Role of Immunotherapy in Stage IV Large Cell Neuroendocrine Carcinoma of the Lung

Document Type: Research Articles

Authors

1 Medical Oncology, Parkview Cancer Institute, 11050 Parkview Circle, Fort Wayne, IN 46845, USA.

2 Parkview Research Center, Mirro Center for Research and Innovation, 3948- A New Vision Drive, Fort Wayne, IN 46845, USA.

Abstract

Background: Despite approvals of immune checkpoint inhibitors in both small cell and non-small cell lung cancers, the role of immunotherapy in large cell neuroendocrine carcinoma (LCNEC) in lung is undefined. Methods: Using the National Cancer Database (NCDB), Stage IV lung LCNEC cases diagnosed from 2014 to 2016 were analyzed.

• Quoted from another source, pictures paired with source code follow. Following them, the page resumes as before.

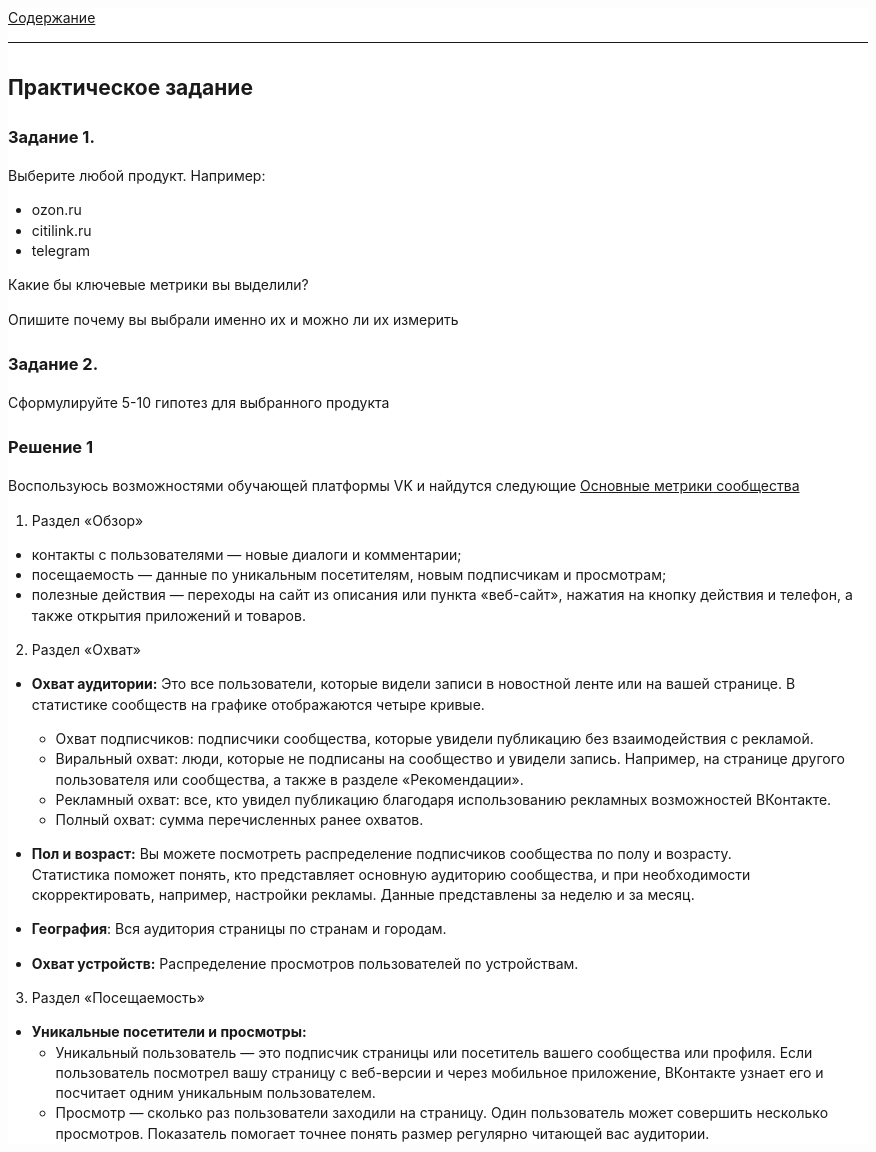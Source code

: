 [Содержание](#содержание)

<hr>

## Практическое задание

### Задание 1. 
Выберите любой  продукт. Например: 
+ ozon.ru 
+ citilink.ru 
+ telegram 

Какие бы ключевые метрики вы выделили? 

Опишите почему  вы выбрали именно их и можно ли их измерить   

### Задание 2. 
Сформулируйте 5-10 гипотез для выбранного продукта 

### Решение 1

Воспользуюсь возможностями обучающей платформы VK и найдутся следующие [Основные метрики сообщества](https://business.vk.com/articles/osnovnye-metriki-soobshchestva/)

1. Раздел «Обзор»
+ контакты c пользователями — новые диалоги и комментарии;
+ посещаемость — данные по уникальным посетителям, новым подписчикам и просмотрам;
+ полезные действия — переходы на сайт из описания или пункта «веб-сайт», нажатия на кнопку действия и телефон, а также открытия приложений и товаров.

2. Раздел «Охват»
+ __Охват аудитории:__ Это все пользователи, которые видели записи в новостной ленте или на вашей странице. В статистике сообществ на графике отображаются четыре кривые.
    + Охват подписчиков: подписчики сообщества, которые увидели публикацию без взаимодействия с рекламой.
    + Виральный охват: люди, которые не подписаны на сообщество и увидели запись. Например, на странице другого пользователя или сообщества, а также в разделе «Рекомендации».
    + Рекламный охват: все, кто увидел публикацию благодаря использованию рекламных возможностей ВКонтакте.
    + Полный охват: сумма перечисленных ранее охватов.

+ __Пол и возраст:__ Вы можете посмотреть распределение подписчиков сообщества по полу и возрасту. <br>
Статистика поможет понять, кто представляет основную аудиторию сообщества, и при необходимости скорректировать, например, настройки рекламы. Данные представлены за неделю и за месяц.

+ __География__: Вся аудитория страницы по странам и городам.

+ __Охват устройств:__ Распределение просмотров пользователей по устройствам.

3. Раздел «Посещаемость»
+ __Уникальные посетители и просмотры:__
    + Уникальный пользователь — это подписчик страницы или посетитель вашего сообщества или профиля. Если пользователь посмотрел вашу страницу с веб-версии и через мобильное приложение, ВКонтакте узнает его и посчитает одним уникальным пользователем.
    + Просмотр — сколько раз пользователи заходили на страницу. Один пользователь может совершить несколько просмотров. Показатель помогает точнее понять размер регулярно читающей вас аудитории.
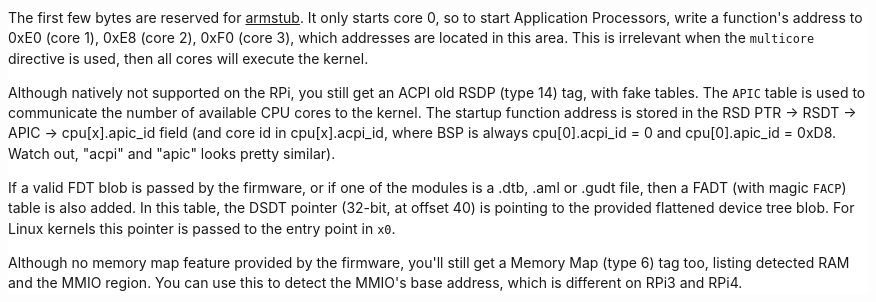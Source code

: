 The first few bytes are reserved for [armstub](https://github.com/raspberrypi/tools/blob/master/armstubs/armstub8.S). It only
starts core 0, so to start Application Processors, write a function's address to 0xE0 (core 1), 0xE8 (core 2), 0xF0 (core 3),
which addresses are located in this area. This is irrelevant when the `multicore` directive is used, then all cores will
execute the kernel.

Although natively not supported on the RPi, you still get an ACPI old RSDP (type 14) tag, with fake tables. The `APIC` table
is used to communicate the number of available CPU cores to the kernel. The startup function address is stored in the RSD PTR
-> RSDT -> APIC -> cpu\[x].apic_id field (and core id in cpu\[x].acpi_id, where BSP is always cpu\[0].acpi_id = 0 and
cpu\[0].apic_id = 0xD8. Watch out, "acpi" and "apic" looks pretty similar).

If a valid FDT blob is passed by the firmware, or if one of the modules is a .dtb, .aml or .gudt file, then a FADT (with magic
`FACP`) table is also added. In this table, the DSDT pointer (32-bit, at offset 40) is pointing to the provided flattened device
tree blob. For Linux kernels this pointer is passed to the entry point in `x0`.

Although no memory map feature provided by the firmware, you'll still get a Memory Map (type 6) tag too, listing detected RAM
and the MMIO region. You can use this to detect the MMIO's base address, which is different on RPi3 and RPi4.
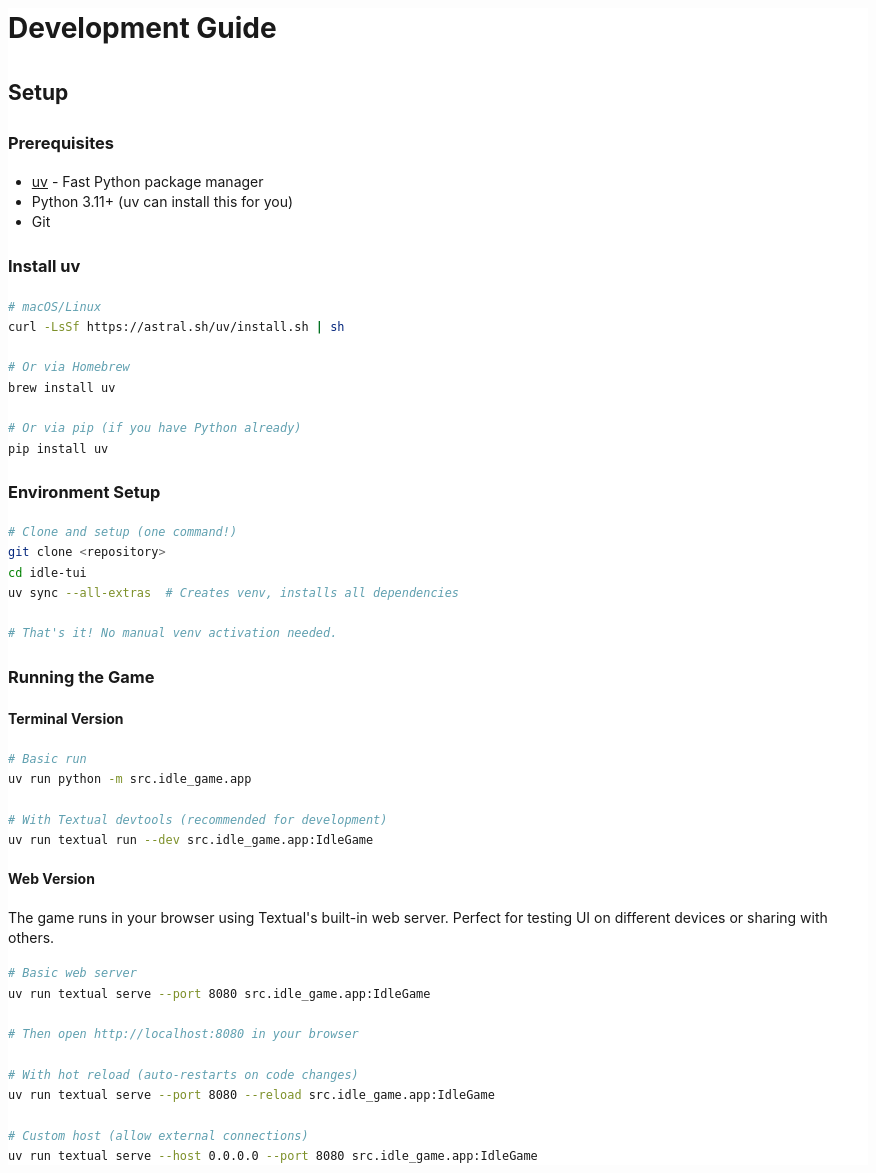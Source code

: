 # Development Guide

## Setup

### Prerequisites
- [uv](https://docs.astral.sh/uv/) - Fast Python package manager
- Python 3.11+ (uv can install this for you)
- Git

### Install uv
```bash
# macOS/Linux
curl -LsSf https://astral.sh/uv/install.sh | sh

# Or via Homebrew
brew install uv

# Or via pip (if you have Python already)
pip install uv
```

### Environment Setup
```bash
# Clone and setup (one command!)
git clone <repository>
cd idle-tui
uv sync --all-extras  # Creates venv, installs all dependencies

# That's it! No manual venv activation needed.
```

### Running the Game

#### Terminal Version
```bash
# Basic run
uv run python -m src.idle_game.app

# With Textual devtools (recommended for development)
uv run textual run --dev src.idle_game.app:IdleGame
```

#### Web Version
The game runs in your browser using Textual's built-in web server. Perfect for testing UI on different devices or sharing with others.

```bash
# Basic web server
uv run textual serve --port 8080 src.idle_game.app:IdleGame

# Then open http://localhost:8080 in your browser

# With hot reload (auto-restarts on code changes)
uv run textual serve --port 8080 --reload src.idle_game.app:IdleGame

# Custom host (allow external connections)
uv run textual serve --host 0.0.0.0 --port 8080 src.idle_game.app:IdleGame
```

Information regarding cancer treatment was limited to first course of therapy, including surgery for primary lesion, radiation, chemotherapy, and immunotherapy. Survival analysis was performed using Kaplan-Meier curves and Log-rank tests. Cox proportional hazard model was used for multivariate analysis. Results: Among 661 eligible cases, 37 patients were treated with immunotherapy. No significant association between use of immunotherapy and clinical demographics was observed except for use of chemotherapy (p=0.0008). Chemotherapy was administered in 34 (92%) and 406 (65%) in immunotherapy and non-immunotherapy groups, respectively. Use of immunotherapy was associated with improved overall survival (Log-rank p=0.0018). Landmark analysis in the immunotherapy group showed 12 and 18-month survivals of 34.0% and 29.1%, respectively, whereas those in the non-immunotherapy group were 24.1% and 15.0%, respectively. Multivariate analysis demonstrated that female sex (HR=0.79, p=0.0063), liver metastases (HR=0.75, p=.0392), surgery (HR= 0.50, p <0.0001) use of chemotherapy (HR= 0.44, p <0.0001), and use of immunotherapy (HR=0.64, p=0.0164) had statistical significance. Propensity score matching in overall survival analysis showed a nonsignificant trend (p=0.0733) in favor of immunotherapy treatment. Conclusion: This retrospective study using NCDB suggests that use of immunotherapy may improve survival of LCNEC patients.